22. Naar het oordeel van de rechtbank heeft het college in het handhavingsverzoek echter terecht geen aanleiding gezien om te beoordelen of de maatwerkvoorschriften moeten worden ingetrokken wegens strijd met het Unierecht. Daarbij volgt de rechtbank het college in zijn standpunt dat het Kühne & Heitz-arrest van het Hof van Justitien

Arrest van 13 januari 2004, ECLI:EU:C:2004:17 (Kühne & Heitz).

dat niet van hem vraagt in deze situatie.

23. Het uitgangspunt bij onherroepelijke besluiten is dat daartegen geen rechtsmiddelen meer kunnen worden aangewend in verband met de rechtszekerheid. Het Unierecht vereist in beginsel niet dat een bestuursorgaan moet terugkomen op een onherroepelijk besluit bij strijd met het Unierecht. Dat is alleen anders in uitzonderlijke situaties. Het Kühne & Heitz-arrest van het Hof van Justitie geeft criteria om te kunnen beoordelen of een bestuursorgaan een in rechte vaststaand besluit desgevraagd opnieuw moet onderzoeken, om zo alsnog rekening te houden met een latere uitleg die het Hof van Justitie aan een relevante bepaling van het Unierecht heeft gegeven. Een van deze criteria is dat het besluit onherroepelijk is geworden als gevolg van een uitspraak van een nationale rechter waartegen geen hoger beroep meer open staat. Daar is in dit geval geen sprake van, omdat in deze zaak niet tot de hoogste rechter is geprocedeerd over het besluit tot vaststelling van de maatwerkvoorschriften. In dit geval is daarom niet voldaan aan de voorwaarde uit het hiervoor genoemde arrest. Dit betekent dat het college op basis van het Unierecht niet verplicht was om te beoordelen of de maatwerkvoorschriften moeten worden ingetrokken.

Conclusie

24. Uit deze uitspraak volgt dat ten tijde van het bestreden besluit nog wel milieunormen golden voor windpark Houten, bestaande uit de maatwerkvoorschriften uit 2012. De rechtbank kan deze maatwerkvoorschriften niet onverbindend verklaren of buiten toepassing laten wegens strijd met het Unierecht.
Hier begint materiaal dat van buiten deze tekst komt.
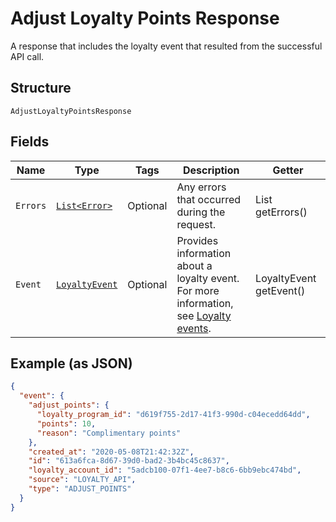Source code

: 
# Adjust Loyalty Points Response

A response that includes the loyalty event that
resulted from the successful API call.

## Structure

`AdjustLoyaltyPointsResponse`

## Fields

| Name | Type | Tags | Description | Getter |
|  --- | --- | --- | --- | --- |
| `Errors` | [`List<Error>`](/doc/models/error.md) | Optional | Any errors that occurred during the request. | List<Error> getErrors() |
| `Event` | [`LoyaltyEvent`](/doc/models/loyalty-event.md) | Optional | Provides information about a loyalty event.<br>For more information, see [Loyalty events](https://developer.squareup.com/docs/loyalty-api/overview/#loyalty-events). | LoyaltyEvent getEvent() |

## Example (as JSON)

```json
{
  "event": {
    "adjust_points": {
      "loyalty_program_id": "d619f755-2d17-41f3-990d-c04ecedd64dd",
      "points": 10,
      "reason": "Complimentary points"
    },
    "created_at": "2020-05-08T21:42:32Z",
    "id": "613a6fca-8d67-39d0-bad2-3b4bc45c8637",
    "loyalty_account_id": "5adcb100-07f1-4ee7-b8c6-6bb9ebc474bd",
    "source": "LOYALTY_API",
    "type": "ADJUST_POINTS"
  }
}
```

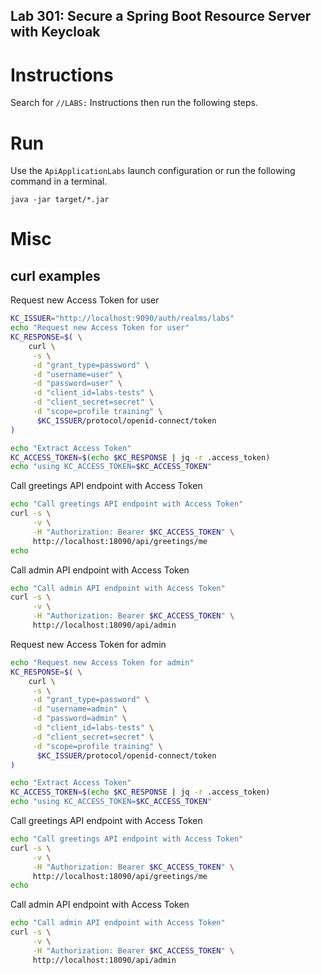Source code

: Lab 301: Secure a Spring Boot Resource Server with Keycloak
---

# Instructions

Search for `//LABS:` Instructions then run the following steps.

# Run

Use the `ApiApplicationLabs` launch configuration or run the following command in a terminal.

```
java -jar target/*.jar
```

# Misc

## curl examples

Request new Access Token for user
```bash
KC_ISSUER="http://localhost:9090/auth/realms/labs"
echo "Request new Access Token for user"
KC_RESPONSE=$( \
    curl \
     -s \
     -d "grant_type=password" \
     -d "username=user" \
     -d "password=user" \
     -d "client_id=labs-tests" \
     -d "client_secret=secret" \
     -d "scope=profile training" \
      $KC_ISSUER/protocol/openid-connect/token
)

echo "Extract Access Token"
KC_ACCESS_TOKEN=$(echo $KC_RESPONSE | jq -r .access_token)
echo "using KC_ACCESS_TOKEN=$KC_ACCESS_TOKEN"
```

Call greetings API endpoint with Access Token
```bash
echo "Call greetings API endpoint with Access Token"
curl -s \
     -v \
     -H "Authorization: Bearer $KC_ACCESS_TOKEN" \
     http://localhost:18090/api/greetings/me
echo
```

Call admin API endpoint with Access Token
```bash
echo "Call admin API endpoint with Access Token"
curl -s \
     -v \
     -H "Authorization: Bearer $KC_ACCESS_TOKEN" \
     http://localhost:18090/api/admin
```

Request new Access Token for admin
```bash
echo "Request new Access Token for admin"
KC_RESPONSE=$( \
    curl \
     -s \
     -d "grant_type=password" \
     -d "username=admin" \
     -d "password=admin" \
     -d "client_id=labs-tests" \
     -d "client_secret=secret" \
     -d "scope=profile training" \
      $KC_ISSUER/protocol/openid-connect/token
)

echo "Extract Access Token"
KC_ACCESS_TOKEN=$(echo $KC_RESPONSE | jq -r .access_token)
echo "using KC_ACCESS_TOKEN=$KC_ACCESS_TOKEN"
```

Call greetings API endpoint with Access Token
```bash
echo "Call greetings API endpoint with Access Token"
curl -s \
     -v \
     -H "Authorization: Bearer $KC_ACCESS_TOKEN" \
     http://localhost:18090/api/greetings/me
echo
```

Call admin API endpoint with Access Token
```bash
echo "Call admin API endpoint with Access Token"
curl -s \
     -v \
     -H "Authorization: Bearer $KC_ACCESS_TOKEN" \
     http://localhost:18090/api/admin
```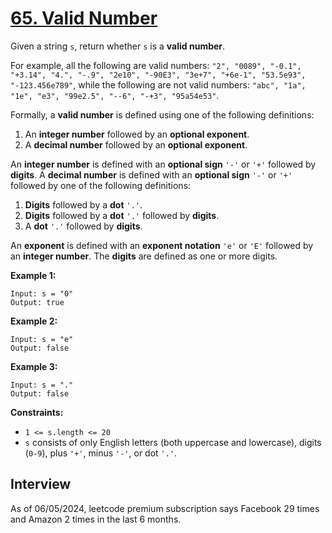 # [65. Valid Number](https://leetcode.com/problems/valid-number/)

Given a string `s`, return whether `s` is a **valid number**.

For example, all the following are valid numbers: `"2", "0089", "-0.1", "+3.14", "4.", "-.9", "2e10", "-90E3", "3e+7", "+6e-1", "53.5e93", "-123.456e789"`, while the following are not valid numbers: `"abc", "1a", "1e", "e3", "99e2.5", "--6", "-+3", "95a54e53"`.

Formally, a **valid number** is defined using one of the following definitions:

1. An **integer number** followed by an **optional exponent**.
2. A **decimal number** followed by an **optional exponent**.

An **integer number** is defined with an **optional sign** `'-'` or `'+'` followed by **digits**.
A **decimal number** is defined with an **optional sign** `'-'` or `'+'` followed by one of the following definitions:
1. **Digits** followed by a **dot** `'.'`.
2. **Digits** followed by a **dot** `'.'` followed by **digits**.
3. A **dot** `'.'` followed by **digits**.

An **exponent** is defined with an **exponent notation** `'e'` or `'E'` followed by an **integer number**.
The **digits** are defined as one or more digits.

**Example 1:**
```
Input: s = "0"
Output: true
```

**Example 2:**
```
Input: s = "e"
Output: false
```

**Example 3:**
```
Input: s = "."
Output: false
```

**Constraints:**
* `1 <= s.length <= 20`
* `s` consists of only English letters (both uppercase and lowercase), digits (`0-9`), plus `'+'`, minus `'-'`, or dot `'.'`.

## Interview
As of 06/05/2024, leetcode premium subscription says Facebook 29 times and Amazon 2 times in the last 6 months.

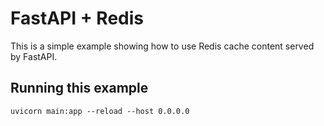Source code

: # FastAPI + Redis

This is a simple example showing how to use Redis cache content served by FastAPI.

## Running this example

```
uvicorn main:app --reload --host 0.0.0.0
```
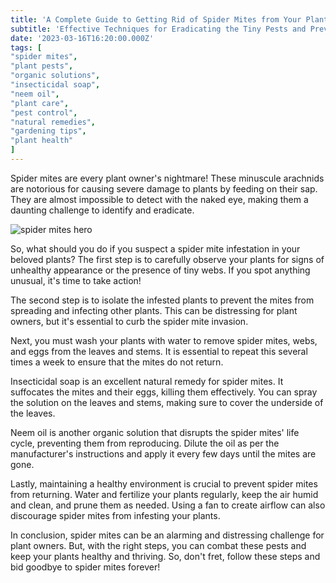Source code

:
 ```yaml
---
title: 'A Complete Guide to Getting Rid of Spider Mites from Your Plants'
subtitle: 'Effective Techniques for Eradicating the Tiny Pests and Preventing Future Infestations'
date: '2023-03-16T16:20:00.000Z'
tags: [
"spider mites",
"plant pests",
"organic solutions",
"insecticidal soap",
"neem oil",
"plant care",
"pest control",
"natural remedies",
"gardening tips",
"plant health"
]
---
```


Spider mites are every plant owner's nightmare! These minuscule arachnids are notorious for causing severe damage to plants by feeding on their sap. They are almost impossible to detect with the naked eye, making them a daunting challenge to identify and eradicate.

![spider mites hero](/images/hero/getting-rid-of-spider-mites.jpg)

So, what should you do if you suspect a spider mite infestation in your beloved plants? The first step is to carefully observe your plants for signs of unhealthy appearance or the presence of tiny webs. If you spot anything unusual, it's time to take action!

The second step is to isolate the infested plants to prevent the mites from spreading and infecting other plants. This can be distressing for plant owners, but it's essential to curb the spider mite invasion.

Next, you must wash your plants with water to remove spider mites, webs, and eggs from the leaves and stems. It is essential to repeat this several times a week to ensure that the mites do not return.

Insecticidal soap is an excellent natural remedy for spider mites. It suffocates the mites and their eggs, killing them effectively. You can spray the solution on the leaves and stems, making sure to cover the underside of the leaves.

Neem oil is another organic solution that disrupts the spider mites' life cycle, preventing them from reproducing. Dilute the oil as per the manufacturer's instructions and apply it every few days until the mites are gone.

Lastly, maintaining a healthy environment is crucial to prevent spider mites from returning. Water and fertilize your plants regularly, keep the air humid and clean, and prune them as needed. Using a fan to create airflow can also discourage spider mites from infesting your plants.

In conclusion, spider mites can be an alarming and distressing challenge for plant owners. But, with the right steps, you can combat these pests and keep your plants healthy and thriving. So, don't fret, follow these steps and bid goodbye to spider mites forever!
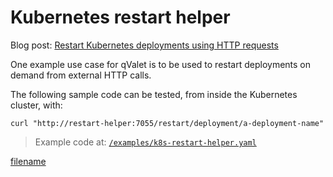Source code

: # Kubernetes restart helper

Blog post: [Restart Kubernetes deployments using HTTP requests](https://cmaster11.medium.com/restart-kubernetes-deployments-using-http-requests-9db21a928c82)

One example use case for qValet is to be used to restart deployments on demand from external HTTP calls.

The following sample code can be tested, from inside the Kubernetes cluster, with:

```
curl "http://restart-helper:7055/restart/deployment/a-deployment-name"
```

> Example code at: [`/examples/k8s-restart-helper.yaml`](https://github.com/cmaster11/qvalet/tree/main/examples/k8s-restart-helper.yaml)

[filename](../../examples/k8s-restart-helper.yaml ':include :type=code')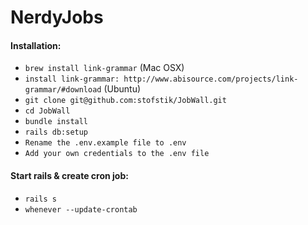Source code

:# NerdyJobs
#### Installation:
- ```brew install link-grammar``` (Mac OSX)
- ```install link-grammar: http://www.abisource.com/projects/link-grammar/#download``` (Ubuntu)
- ```git clone git@github.com:stofstik/JobWall.git```
- ```cd JobWall```
- ```bundle install```
- ```rails db:setup```
- ```Rename the .env.example file to .env```
- ```Add your own credentials to the .env file```

#### Start rails & create cron job:
- ```rails s```
- ```whenever --update-crontab```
25. Het beroep van eisers is ongegrond. Voor een proceskostenveroordeling bestaat geen aanleiding.

Beslissing

De rechtbank verklaart het beroep ongegrond.
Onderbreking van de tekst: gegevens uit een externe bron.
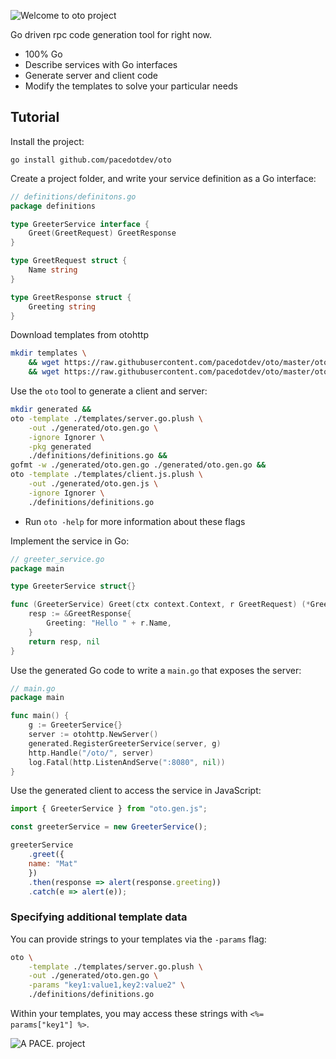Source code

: ![Welcome to oto project](oto-logo.png)

Go driven rpc code generation tool for right now.

- 100% Go
- Describe services with Go interfaces
- Generate server and client code
- Modify the templates to solve your particular needs

## Tutorial

Install the project:

```
go install github.com/pacedotdev/oto
```

Create a project folder, and write your service definition as a Go interface:

```go
// definitions/definitons.go
package definitions

type GreeterService interface {
    Greet(GreetRequest) GreetResponse
}

type GreetRequest struct {
    Name string
}

type GreetResponse struct {
    Greeting string
}
```

Download templates from otohttp

```bash
mkdir templates \
    && wget https://raw.githubusercontent.com/pacedotdev/oto/master/otohttp/templates/server.go.plush -q -O ./templates/server.go.plush \
    && wget https://raw.githubusercontent.com/pacedotdev/oto/master/otohttp/templates/client.js.plush -q -O ./templates/client.js.plush
```

Use the `oto` tool to generate a client and server:

```bash
mkdir generated &&
oto -template ./templates/server.go.plush \
    -out ./generated/oto.gen.go \
    -ignore Ignorer \
    -pkg generated
    ./definitions/definitions.go &&
gofmt -w ./generated/oto.gen.go ./generated/oto.gen.go &&
oto -template ./templates/client.js.plush \
    -out ./generated/oto.gen.js \
    -ignore Ignorer \
    ./definitions/definitions.go
```

- Run `oto -help` for more information about these flags

Implement the service in Go:

```go
// greeter_service.go
package main

type GreeterService struct{}

func (GreeterService) Greet(ctx context.Context, r GreetRequest) (*GreetResponse, error) {
    resp := &GreetResponse{
        Greeting: "Hello " + r.Name,
    }
    return resp, nil
}
```

Use the generated Go code to write a `main.go` that exposes the server:

```go
// main.go
package main

func main() {
    g := GreeterService{}
    server := otohttp.NewServer()
    generated.RegisterGreeterService(server, g)
    http.Handle("/oto/", server)
    log.Fatal(http.ListenAndServe(":8080", nil))
}
```

Use the generated client to access the service in JavaScript:

```javascript
import { GreeterService } from "oto.gen.js";

const greeterService = new GreeterService();

greeterService
    .greet({
    name: "Mat"
    })
    .then(response => alert(response.greeting))
    .catch(e => alert(e));
```

### Specifying additional template data

You can provide strings to your templates via the `-params` flag:

```bash
oto \
    -template ./templates/server.go.plush \
    -out ./generated/oto.gen.go \
    -params "key1:value1,key2:value2" \
    ./definitions/definitions.go
```

Within your templates, you may access these strings with `<%= params["key1"] %>`.

![A PACE. project](pace-footer.png)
Deze uitspraak is gedaan door mr. S.C.A. van Kuijeren, voorzitter, en mr. J. Wolbrink en mr. E.C. Matiasen, leden, in aanwezigheid van mr. C.H. Verweij, griffier. De uitspraak is uitgesproken in het openbaar op 16 mei 2024.

griffier

rechter

Een afschrift van deze uitspraak is verzonden aan partijen op:

Informatie over hoger beroep

Een partij die het niet eens is met deze uitspraak, kan een hogerberoepschrift sturen naar de Afdeling bestuursrechtspraak van de Raad van State waarin wordt uitgelegd waarom deze partij het niet eens is met deze uitspraak. Het hogerberoepschrift moet worden ingediend binnen zes weken na de dag waarop deze uitspraak is verzonden. Kan de indiener de behandeling van het hoger beroep niet afwachten, omdat de zaak spoed heeft, dan kan de indiener de voorzieningenrechter van de Afdeling bestuursrechtspraak van de Raad van State vragen om een voorlopige voorziening (een tijdelijke maatregel) te treffen.